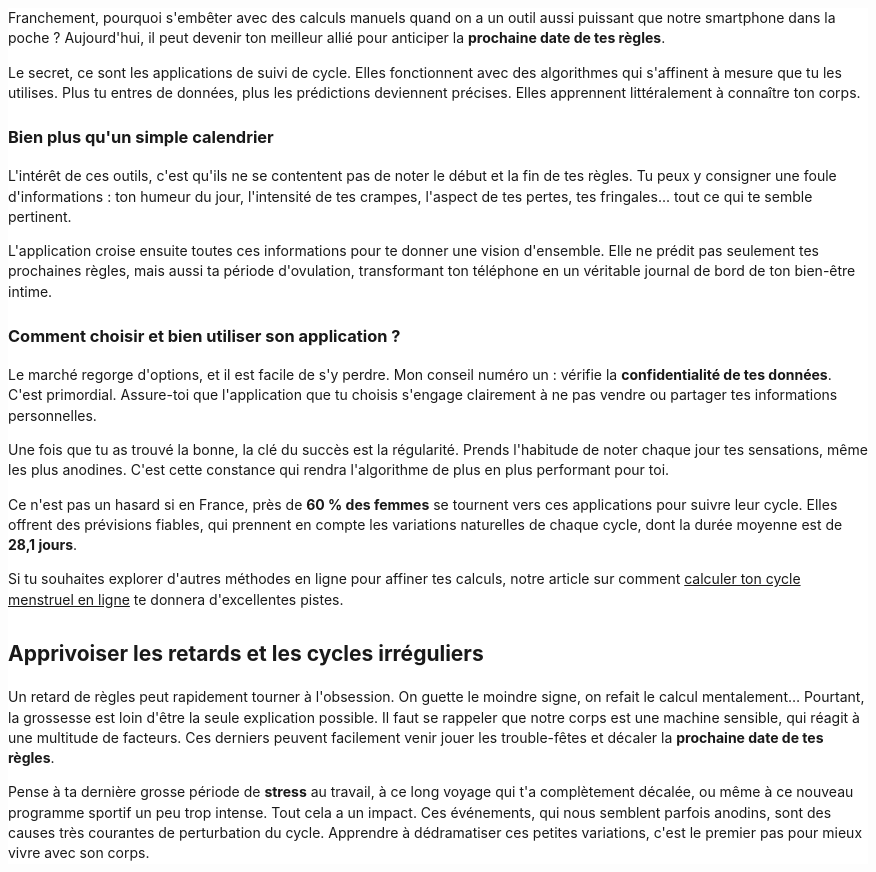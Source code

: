 </figure>

Franchement, pourquoi s&#039;embêter avec des calculs manuels quand on a un outil aussi puissant que notre smartphone dans la poche ? Aujourd&#039;hui, il peut devenir ton meilleur allié pour anticiper la **prochaine date de tes règles**.

Le secret, ce sont les applications de suivi de cycle. Elles fonctionnent avec des algorithmes qui s&#039;affinent à mesure que tu les utilises. Plus tu entres de données, plus les prédictions deviennent précises. Elles apprennent littéralement à connaître ton corps.

### Bien plus qu&#039;un simple calendrier

L&#039;intérêt de ces outils, c&#039;est qu&#039;ils ne se contentent pas de noter le début et la fin de tes règles. Tu peux y consigner une foule d&#039;informations : ton humeur du jour, l&#039;intensité de tes crampes, l&#039;aspect de tes pertes, tes fringales... tout ce qui te semble pertinent.

L&#039;application croise ensuite toutes ces informations pour te donner une vision d&#039;ensemble. Elle ne prédit pas seulement tes prochaines règles, mais aussi ta période d&#039;ovulation, transformant ton téléphone en un véritable journal de bord de ton bien-être intime.

### Comment choisir et bien utiliser son application ?

Le marché regorge d&#039;options, et il est facile de s&#039;y perdre. Mon conseil numéro un : vérifie la **confidentialité de tes données**. C&#039;est primordial. Assure-toi que l&#039;application que tu choisis s&#039;engage clairement à ne pas vendre ou partager tes informations personnelles.

Une fois que tu as trouvé la bonne, la clé du succès est la régularité. Prends l&#039;habitude de noter chaque jour tes sensations, même les plus anodines. C&#039;est cette constance qui rendra l&#039;algorithme de plus en plus performant pour toi.

Ce n&#039;est pas un hasard si en France, près de **60 % des femmes** se tournent vers ces applications pour suivre leur cycle. Elles offrent des prévisions fiables, qui prennent en compte les variations naturelles de chaque cycle, dont la durée moyenne est de **28,1 jours**.

Si tu souhaites explorer d&#039;autres méthodes en ligne pour affiner tes calculs, notre article sur comment [calculer ton cycle menstruel en ligne](https://getmoone.com/blog/posts/calculer-son-cycle-menstruel-en-ligne/) te donnera d&#039;excellentes pistes.

## Apprivoiser les retards et les cycles irréguliers

<div class="mb-6">
  <iframe src="https://www.youtube.com/embed/pVQ-oR5_CAk" class="w-full h-64 rounded-lg" frameborder="0"></iframe>
</div>

Un retard de règles peut rapidement tourner à l&#039;obsession. On guette le moindre signe, on refait le calcul mentalement… Pourtant, la grossesse est loin d&#039;être la seule explication possible. Il faut se rappeler que notre corps est une machine sensible, qui réagit à une multitude de facteurs. Ces derniers peuvent facilement venir jouer les trouble-fêtes et décaler la **prochaine date de tes règles**.

Pense à ta dernière grosse période de **stress** au travail, à ce long voyage qui t&#039;a complètement décalée, ou même à ce nouveau programme sportif un peu trop intense. Tout cela a un impact. Ces événements, qui nous semblent parfois anodins, sont des causes très courantes de perturbation du cycle. Apprendre à dédramatiser ces petites variations, c&#039;est le premier pas pour mieux vivre avec son corps.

+ + +

**WHAT YOU SHOULD DO:**
The reply should repeat the listing above exactly and contain no pictures.

**THE ANSWER:**
Source code

: </figure>

Franchement, pourquoi s&#039;embêter avec des calculs manuels quand on a un outil aussi puissant que notre smartphone dans la poche ? Aujourd&#039;hui, il peut devenir ton meilleur allié pour anticiper la **prochaine date de tes règles**.

Le secret, ce sont les applications de suivi de cycle. Elles fonctionnent avec des algorithmes qui s&#039;affinent à mesure que tu les utilises. Plus tu entres de données, plus les prédictions deviennent précises. Elles apprennent littéralement à connaître ton corps.

### Bien plus qu&#039;un simple calendrier

L&#039;intérêt de ces outils, c&#039;est qu&#039;ils ne se contentent pas de noter le début et la fin de tes règles. Tu peux y consigner une foule d&#039;informations : ton humeur du jour, l&#039;intensité de tes crampes, l&#039;aspect de tes pertes, tes fringales... tout ce qui te semble pertinent.

L&#039;application croise ensuite toutes ces informations pour te donner une vision d&#039;ensemble. Elle ne prédit pas seulement tes prochaines règles, mais aussi ta période d&#039;ovulation, transformant ton téléphone en un véritable journal de bord de ton bien-être intime.

### Comment choisir et bien utiliser son application ?

Le marché regorge d&#039;options, et il est facile de s&#039;y perdre. Mon conseil numéro un : vérifie la **confidentialité de tes données**. C&#039;est primordial. Assure-toi que l&#039;application que tu choisis s&#039;engage clairement à ne pas vendre ou partager tes informations personnelles.

Une fois que tu as trouvé la bonne, la clé du succès est la régularité. Prends l&#039;habitude de noter chaque jour tes sensations, même les plus anodines. C&#039;est cette constance qui rendra l&#039;algorithme de plus en plus performant pour toi.

Ce n&#039;est pas un hasard si en France, près de **60 % des femmes** se tournent vers ces applications pour suivre leur cycle. Elles offrent des prévisions fiables, qui prennent en compte les variations naturelles de chaque cycle, dont la durée moyenne est de **28,1 jours**.

Si tu souhaites explorer d&#039;autres méthodes en ligne pour affiner tes calculs, notre article sur comment [calculer ton cycle menstruel en ligne](https://getmoone.com/blog/posts/calculer-son-cycle-menstruel-en-ligne/) te donnera d&#039;excellentes pistes.

## Apprivoiser les retards et les cycles irréguliers

<div class="mb-6">
  <iframe src="https://www.youtube.com/embed/pVQ-oR5_CAk" class="w-full h-64 rounded-lg" frameborder="0"></iframe>
</div>

Un retard de règles peut rapidement tourner à l&#039;obsession. On guette le moindre signe, on refait le calcul mentalement… Pourtant, la grossesse est loin d&#039;être la seule explication possible. Il faut se rappeler que notre corps est une machine sensible, qui réagit à une multitude de facteurs. Ces derniers peuvent facilement venir jouer les trouble-fêtes et décaler la **prochaine date de tes règles**.

Pense à ta dernière grosse période de **stress** au travail, à ce long voyage qui t&#039;a complètement décalée, ou même à ce nouveau programme sportif un peu trop intense. Tout cela a un impact. Ces événements, qui nous semblent parfois anodins, sont des causes très courantes de perturbation du cycle. Apprendre à dédramatiser ces petites variations, c&#039;est le premier pas pour mieux vivre avec son corps.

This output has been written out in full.